Panda is the "troublemaker" in that regard among ours... She has an excellent recall in the obedience ring, and is pretty reliable EXCEPT if she decides to make a game out of it. But I've found a way to "out-game" her. I get a small, COMPLETELY closed plastic container of treats, and throw it at an angle TOWARD her, but far enough away that she needs to run to it. I tell her to "Go get it!!!" which, of course, she's happy to do. But without thumbs, she can't open the container, so she has to wait for me to arrive. I make a BIG show of getting out some cookies for her, then I close it up and throw it again. And again. By then she is totally "in the game" and will just follow me the rest of the way back to the house, which was MY goal to start with. ...Except SHE thinks SHE won.


----------



## cishepard (Apr 8, 2018)

krandall said:


> Panda is the "troublemaker" in that regard among ours... She has an excellent recall in the obedience ring, and is pretty reliable EXCEPT if she decides to make a game out of it. But I've found a way to "out-game" her. I get a small, COMPLETELY closed plastic container of treats, and throw it at an angle TOWARD her, but far enough away that she needs to run to it. I tell her to "Go get it!!!" which, of course, she's happy to do.
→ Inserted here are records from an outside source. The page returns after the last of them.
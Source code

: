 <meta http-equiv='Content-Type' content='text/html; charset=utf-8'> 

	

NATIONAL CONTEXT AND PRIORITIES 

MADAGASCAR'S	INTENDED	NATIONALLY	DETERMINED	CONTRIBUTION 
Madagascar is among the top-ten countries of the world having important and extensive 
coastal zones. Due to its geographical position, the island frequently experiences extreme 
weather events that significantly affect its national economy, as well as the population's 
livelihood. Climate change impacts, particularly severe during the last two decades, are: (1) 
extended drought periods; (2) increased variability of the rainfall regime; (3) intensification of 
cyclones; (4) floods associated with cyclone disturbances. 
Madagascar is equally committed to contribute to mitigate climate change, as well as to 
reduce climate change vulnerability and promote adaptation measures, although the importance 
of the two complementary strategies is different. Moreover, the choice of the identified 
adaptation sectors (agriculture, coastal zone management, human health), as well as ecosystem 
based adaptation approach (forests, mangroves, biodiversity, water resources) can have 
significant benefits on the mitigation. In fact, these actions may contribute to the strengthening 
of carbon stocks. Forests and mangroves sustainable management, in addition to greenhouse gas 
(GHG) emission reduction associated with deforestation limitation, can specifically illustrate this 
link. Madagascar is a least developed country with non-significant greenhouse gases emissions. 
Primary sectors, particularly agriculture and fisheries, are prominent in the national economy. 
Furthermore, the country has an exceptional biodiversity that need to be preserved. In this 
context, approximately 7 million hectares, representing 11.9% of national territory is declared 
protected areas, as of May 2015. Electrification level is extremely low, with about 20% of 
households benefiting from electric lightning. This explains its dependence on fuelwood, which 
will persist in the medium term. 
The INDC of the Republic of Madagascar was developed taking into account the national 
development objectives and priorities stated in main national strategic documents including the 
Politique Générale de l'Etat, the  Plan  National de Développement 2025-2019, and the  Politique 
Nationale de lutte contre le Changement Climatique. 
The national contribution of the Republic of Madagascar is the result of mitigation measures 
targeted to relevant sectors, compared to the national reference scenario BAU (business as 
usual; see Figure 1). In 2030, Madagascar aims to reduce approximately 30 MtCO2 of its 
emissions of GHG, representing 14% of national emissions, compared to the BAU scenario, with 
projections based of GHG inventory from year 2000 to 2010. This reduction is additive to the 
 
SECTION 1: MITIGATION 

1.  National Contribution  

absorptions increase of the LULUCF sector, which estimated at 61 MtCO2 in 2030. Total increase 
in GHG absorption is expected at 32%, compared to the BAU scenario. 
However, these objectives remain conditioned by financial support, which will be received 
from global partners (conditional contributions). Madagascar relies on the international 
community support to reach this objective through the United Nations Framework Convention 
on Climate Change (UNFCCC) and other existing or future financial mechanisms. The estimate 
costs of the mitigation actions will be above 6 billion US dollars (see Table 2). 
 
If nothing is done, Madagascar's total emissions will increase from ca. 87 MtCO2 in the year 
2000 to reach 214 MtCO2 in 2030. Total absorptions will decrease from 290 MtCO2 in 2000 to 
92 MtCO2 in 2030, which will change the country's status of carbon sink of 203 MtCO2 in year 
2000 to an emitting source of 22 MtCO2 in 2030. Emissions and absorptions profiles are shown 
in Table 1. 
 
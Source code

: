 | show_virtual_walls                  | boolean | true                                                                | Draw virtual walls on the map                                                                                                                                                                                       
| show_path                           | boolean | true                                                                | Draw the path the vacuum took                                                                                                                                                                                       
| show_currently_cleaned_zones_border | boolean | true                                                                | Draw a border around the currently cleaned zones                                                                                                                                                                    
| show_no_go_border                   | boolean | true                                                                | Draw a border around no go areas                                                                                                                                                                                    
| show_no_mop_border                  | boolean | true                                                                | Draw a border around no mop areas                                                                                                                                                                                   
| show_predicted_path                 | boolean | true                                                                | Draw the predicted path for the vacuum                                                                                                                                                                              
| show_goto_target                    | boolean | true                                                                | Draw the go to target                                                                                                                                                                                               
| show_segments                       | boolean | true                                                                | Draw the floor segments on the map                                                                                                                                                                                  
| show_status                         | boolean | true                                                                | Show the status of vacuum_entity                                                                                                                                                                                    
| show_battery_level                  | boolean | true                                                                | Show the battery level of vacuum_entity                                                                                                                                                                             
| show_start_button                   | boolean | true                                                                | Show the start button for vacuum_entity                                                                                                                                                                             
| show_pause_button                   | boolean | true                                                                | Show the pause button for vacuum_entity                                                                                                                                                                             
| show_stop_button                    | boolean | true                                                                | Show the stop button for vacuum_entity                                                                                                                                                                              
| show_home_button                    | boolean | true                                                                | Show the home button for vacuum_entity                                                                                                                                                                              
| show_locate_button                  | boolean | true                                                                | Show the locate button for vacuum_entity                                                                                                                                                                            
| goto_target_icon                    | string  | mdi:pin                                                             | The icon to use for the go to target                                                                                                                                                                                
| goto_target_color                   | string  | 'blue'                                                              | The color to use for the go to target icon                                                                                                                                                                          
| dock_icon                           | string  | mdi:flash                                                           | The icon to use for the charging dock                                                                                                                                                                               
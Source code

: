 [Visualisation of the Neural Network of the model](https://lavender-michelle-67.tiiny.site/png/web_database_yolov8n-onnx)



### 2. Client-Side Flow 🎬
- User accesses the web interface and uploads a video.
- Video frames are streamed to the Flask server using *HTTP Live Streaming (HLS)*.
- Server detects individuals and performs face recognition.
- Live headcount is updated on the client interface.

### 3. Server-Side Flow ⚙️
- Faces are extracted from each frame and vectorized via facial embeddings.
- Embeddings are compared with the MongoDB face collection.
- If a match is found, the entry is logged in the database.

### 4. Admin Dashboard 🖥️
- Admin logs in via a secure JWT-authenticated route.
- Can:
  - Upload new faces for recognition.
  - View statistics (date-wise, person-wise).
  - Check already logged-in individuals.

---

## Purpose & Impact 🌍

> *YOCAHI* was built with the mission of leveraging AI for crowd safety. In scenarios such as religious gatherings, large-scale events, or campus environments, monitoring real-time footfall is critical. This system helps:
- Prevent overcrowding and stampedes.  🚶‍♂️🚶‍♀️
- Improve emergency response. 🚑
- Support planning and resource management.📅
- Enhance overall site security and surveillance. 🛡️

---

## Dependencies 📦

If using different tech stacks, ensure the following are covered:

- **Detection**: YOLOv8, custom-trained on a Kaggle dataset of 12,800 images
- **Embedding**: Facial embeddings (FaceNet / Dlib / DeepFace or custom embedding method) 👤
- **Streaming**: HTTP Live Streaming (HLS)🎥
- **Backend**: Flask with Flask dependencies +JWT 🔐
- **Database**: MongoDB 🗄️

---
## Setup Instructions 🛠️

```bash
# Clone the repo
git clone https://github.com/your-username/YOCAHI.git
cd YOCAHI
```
But without thumbs, she can't open the container, so she has to wait for me to arrive. I make a BIG show of getting out some cookies for her, then I close it up and throw it again. And again. By then she is totally "in the game" and will just follow me the rest of the way back to the house, which was MY goal to start with. ...Except SHE thinks SHE won.


Oooh, that's a good one!

One of my problems is that in recent years my neighbourhood has been overrun by feral rabbits, which drives Mitzi (my MinPin) crazy. She will run out the door when my husband, who is less than careful, opens it and will not return. Even with "dog dinner!". Fortunately, when she was young, she had a facination with bugs and I got into the habit of calling her with the words, "Mitzi, look!" whenever I saw a bug for her to play with and also birds for her to chase, squirrels etc. in the yard, even food dropped on the floor and spills for her to lick up in the house. She will look where I am pointing and race over to see.

I have successfully used that trick a couple times when she would be off in the neighbourhood after rabbits, pointing to the open gate of our yard. Of course, this could end at anytime, if she starts to suspect there will be nothing there for her to see. I may have to teach the cookies in a can trick for future escapes : )


----------



## EvaE1izabeth (Nov 14, 2017)

cishepard said:


> Oooh, that's a good one!
> 
> One of my problems is that in recent years my neighbourhood has been overrun by feral rabbits, which drives Mitzi (my MinPin) crazy. She will run out the door when my husband, who is less than careful, opens it and will not return. Even with "dog dinner!". Fortunately, when she was young, she had a facination with bugs and I got into the habit of calling her with the words, "Mitzi, look!" whenever I saw a bug for her to play with and also birds for her to chase, squirrels etc. in the yard, even food dropped on the floor and spills for her to lick up in the house. She will look where I am pointing and race over to see.
> 
> I have successfully used that trick a couple times when she would be off in the neighbourhood after rabbits, pointing to the open gate of our yard. Of course, this could end at anytime, if she starts to suspect there will be nothing there for her to see. I may have to teach the cookies in a can trick for future escapes : )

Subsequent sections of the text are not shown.